Below is the Python code to merge two binary trees using a recursive approach:

class TreeNode:
    def __init__(self, val=0, left=None, right=None):
        self.val = val
        self.left = left
        self.right = right

class Solution:
    def mergeTrees(self, root1, root2):
        # If both nodes are null, return null
        if not root1 and not root2:
            return None
        
        # If one of the nodes is null, return the other node
        if not root1:
            return root2
        if not root2:
            return root1
        
        # Create a new node with the sum of both nodes' values
        root = TreeNode(root1.val + root2.val)
        
        # Recursively merge left and right children
        root.left = self.mergeTrees(root1.left, root2.left)
        root.right = self.mergeTrees(root1.right, root2.right)
        
        return root
        

In this code: - The `mergeTrees` function recursively merges the two trees. - If both nodes are null, it returns null. - If one node is null, it returns the non-null node. - If both nodes are non-null, it creates a new node with the sum of the values and recursively merges the left and right children.

Time Complexity

The time complexity of this solution is O(n), where n is the number of nodes in the larger of the two trees. This is because we visit each node in both trees exactly once.

The space complexity is O(h), where h is the height of the tree, due to the recursion stack. In the worst case, for an unbalanced tree, the height will be O(n), resulting in a space complexity of O(n). For a balanced tree, the height will be O(log n), so the space complexity will be O(log n).

Optimized Approach

The current approach is already optimal in terms of time complexity, as we visit each node once. The space complexity depends on the recursion stack, which is determined by the height of the tree.

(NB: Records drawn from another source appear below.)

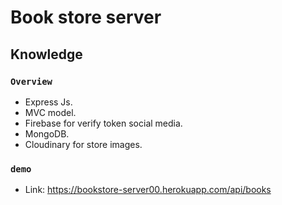 # Book store server

## Knowledge

### `Overview`
- Express Js.
- MVC model.
- Firebase for verify token social media.
- MongoDB.
- Cloudinary for store images.

### `demo`
- Link: https://bookstore-server00.herokuapp.com/api/books

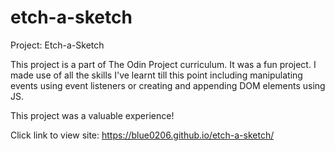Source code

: # etch-a-sketch
Project: Etch-a-Sketch

This project is a part of The Odin Project curriculum.
It was a fun project. I made use of all the skills I've learnt till this point
including manipulating events using event listeners or creating and appending
DOM elements using JS.

This project was a valuable experience!

Click link to view site: https://blue0206.github.io/etch-a-sketch/
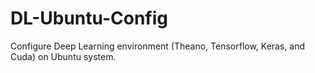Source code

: # DL-Ubuntu-Config
Configure Deep Learning environment (Theano, Tensorflow, Keras, and Cuda) on Ubuntu system.
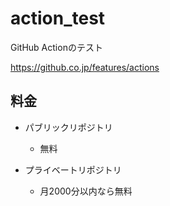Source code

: # action_test
GitHub Actionのテスト

https://github.co.jp/features/actions

## 料金
- パブリックリポジトリ
    - 無料

- プライベートリポジトリ
    - 月2000分以内なら無料

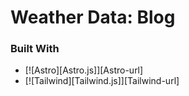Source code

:# Weather Data: Blog

### Built With

- [![Astro][Astro.js]][Astro-url]
- [![Tailwind][Tailwind.js]][Tailwind-url]
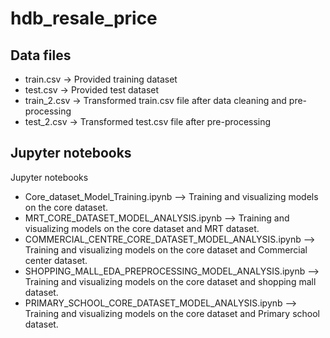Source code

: # hdb_resale_price

## Data files
- train.csv -> Provided training dataset
- test.csv -> Provided test dataset
- train_2.csv -> Transformed train.csv file after data cleaning and pre-processing 
- test_2.csv -> Transformed test.csv file after pre-processing

## Jupyter notebooks
Jupyter notebooks
- Core_dataset_Model_Training.ipynb  --> Training and visualizing models on the core dataset.
- MRT_CORE_DATASET_MODEL_ANALYSIS.ipynb --> Training and visualizing models on the core dataset and MRT dataset.
- COMMERCIAL_CENTRE_CORE_DATASET_MODEL_ANALYSIS.ipynb --> Training and visualizing models on the core dataset and Commercial center dataset.
- SHOPPING_MALL_EDA_PREPROCESSING_MODEL_ANALYSIS.ipynb --> Training and visualizing models on the core dataset and shopping mall dataset.
- PRIMARY_SCHOOL_CORE_DATASET_MODEL_ANALYSIS.ipynb --> Training and visualizing models on the core dataset and Primary school dataset.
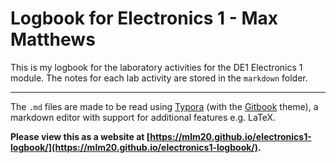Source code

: # Logbook for Electronics 1 - Max Matthews

This is my logbook for the laboratory activities for the DE1 Electronics 1 module. The notes for each lab activity are stored in the `markdown` folder.

---

The `.md`  files are made to be read using [Typora](https://typora.io/) (with the [Gitbook](https://theme.typora.io/theme/Gitbook/) theme), a markdown editor with support for additional features e.g. LaTeX.

**Please view this as a website at [https://mlm20.github.io/electronics1-logbook/](https://mlm20.github.io/electronics1-logbook/).**

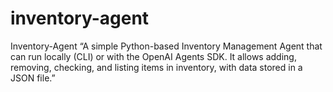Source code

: # inventory-agent
Inventory-Agent “A simple Python-based Inventory Management Agent that can run locally (CLI) or with the OpenAI Agents SDK. It allows adding, removing, checking, and listing items in inventory, with data stored in a JSON file.”
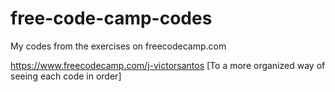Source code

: # free-code-camp-codes
My codes from the exercises on freecodecamp.com 

https://www.freecodecamp.com/j-victorsantos [To a more organized way of seeing each code in order]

While the time complexity cannot be further optimized, an iterative approach using a stack or queue could be used to reduce recursion overhead in cases where the tree is very deep.

Time Complexity (Optimized)

The time complexity remains O(n), where n is the number of nodes in the larger of the two trees. The space complexity is O(h), where h is the height of the tree, which can be O(n) in the worst case (for an unbalanced tree) and O(log n) for a balanced tree.

Conclusion

The "Merge Two Binary Trees" problem involves recursively merging two binary trees by adding node values and handling cases where one or both nodes are null. The optimal solution visits each node exactly once, making the time complexity O(n), and the space complexity is O(h), where h is the height of the tree due to the recursion stack.